Here, we will add points (of different colors) to the plot. Make sure you know which one is which color so you can describe it in the caption for this figure in your lab report.

  1. Check to see that the following code runs. You shouldn’t need to change anything.
  2. Read the code to figure out which color is used for which type of milk.
  3. If it runs, change the eval=FALSE to eval=TRUE
replayPlot(recordedPlot) # leave this line alone
points(x=skim.conc, y=skim.abs, col='blue', pch=16)
points(x=whole.conc, y=whole.abs, col='red', pch=16)

Troubleshooting

  • When you look at your graph, you should have blue and red dots, and they should be on the regression line. There are a few reasons why you may see fewer than 10 dots (5 red and 5 blue):

    • You didn’t make 10 measurements, perhaps because you ran out of time. You can’t do anything to rectify this at this point.

    • Some of your dots are overlapping. All dots are on the graph, but there are some you cannot see because they are underneath others.

    • Some of the dots don’t fit within the boundaries of the graph. Check your data in the “Calculate Protein Concentration” section above to see if this applies to your graph. If this is the case, go back to the beginning of this Rmd file to the section (Plot a standard curve) where you initially plotted the graph. Change limits on the x-axis by changing the xlim = c(0,2) so that the 2 is large enough to accommodate your largest x-value. Similarly, change ylim = c(0,1) so that the 1 is large enough for your largest y-value. After you make these changes, run all the subsequent code so that your changes take effect on what you did later. Check again that all 10 dots are accounted for.

  • If your colored dots are not on the regression line, it is likely due to 1 of 2 reasons:

    • You miscalculated some of the values of X from your Y values. This will usually result in one or a few dots being off the line.

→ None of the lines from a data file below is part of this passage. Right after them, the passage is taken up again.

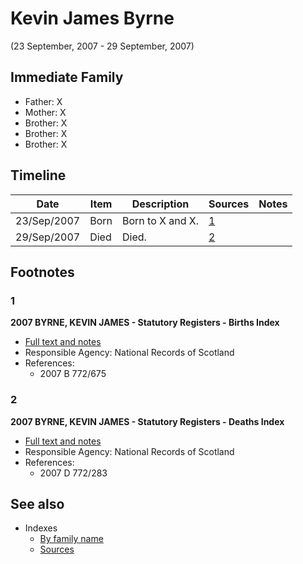 ﻿---
layout: person
subject_key: i35849164
permalink: /people/i35849164
---

# Kevin James Byrne
(23 September, 2007 - 29 September, 2007)

## Immediate Family

* Father: X
* Mother: X
* Brother: X
* Brother: X
* Brother: X

## Timeline

Date | Item | Description | Sources | Notes
---|---|---|---|---
23/Sep/2007 | Born | Born to X and X. | [1](#1) | 
29/Sep/2007 | Died | Died. | [2](#2) | 

## Footnotes

### 1

**2007 BYRNE, KEVIN JAMES - Statutory Registers - Births Index**

* [Full text and notes](../sources/@19903994@-2007-byrne,-kevin-james-statutory-registers-births-index.md)
* Responsible Agency: National Records of Scotland
* References: 
  * 2007 B 772/675

### 2

**2007 BYRNE, KEVIN JAMES - Statutory Registers - Deaths Index**

* [Full text and notes](../sources/@18476442@-2007-byrne,-kevin-james-statutory-registers-deaths-index.md)
* Responsible Agency: National Records of Scotland
* References: 
  * 2007 D 772/283


## See also

- Indexes
  - [By family name](../index-by-family-name.md)
  - [Sources](../index-of-sources-by-title.md)
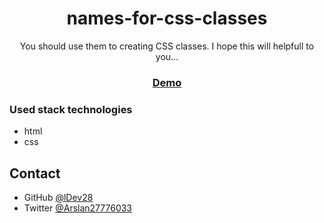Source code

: <h1 align="center">names-for-css-classes</h1>

<div align="center">
   You should use them to creating CSS classes. I hope this will helpfull to you...
</div>

<div align="center">
  <h3>
    <a href="https://ldev28.github.io/names-for-css-classes/">
      Demo
    </a>
  </h3>
</div>


### Used stack technologies

- html
- css



## Contact

- GitHub [@lDev28](https://github.com/ldev28)
- Twitter [@Arslan27776033](https://twitter.com/Arslan27776033)
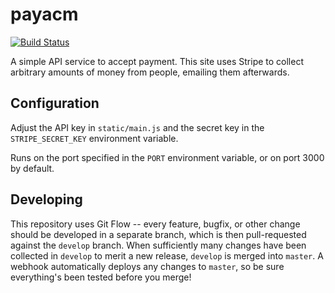 # payacm

[![Build Status](https://travis-ci.org/acmumn/payacm.svg?branch=develop)](https://travis-ci.org/acmumn/payacm)

A simple API service to accept payment. This site uses Stripe to collect
arbitrary amounts of money from people, emailing them afterwards.

## Configuration

Adjust the API key in `static/main.js` and the secret key in the
`STRIPE_SECRET_KEY` environment variable.

Runs on the port specified in the `PORT` environment variable, or on port 3000
by default.

## Developing

This repository uses Git Flow -- every feature, bugfix, or other change should
be developed in a separate branch, which is then pull-requested against the
`develop` branch. When sufficiently many changes have been collected in
`develop` to merit a new release, `develop` is merged into `master`. A webhook
automatically deploys any changes to `master`, so be sure everything's been
tested before you merge!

    • If your dots appear in a straight line, but not the regression line, the cause is likely to be that you mixed up the X and Y in the regression equation. You should have lin.regression = Y ~ X using your variables for X and Y. It should not be lin.regression = X ~ Y. The order of X and Y matter here! If you made this mistake, make sure you run all subsequent code again after fixing it.

For your lab report

  1. Copy and paste the graph into your lab report which you will turn in. Go to the lower right pane and click Export and then Copy to Clipboard. Then paste it into your lab report. If you don’t have a graph, you may need to follow the instructions at the very beginning of this document.
  2. In your lab report, make sure you include the average protein concentration that you calculated for the whole and skim milk. This should be the value after multiplying by 50 to account for the dilution.
  3. Recompile this document by clicking Knit then Knit to html. Save a copy of the resulting HTML file on your computer. You won’t be turning this in, but it may be useful to refer to.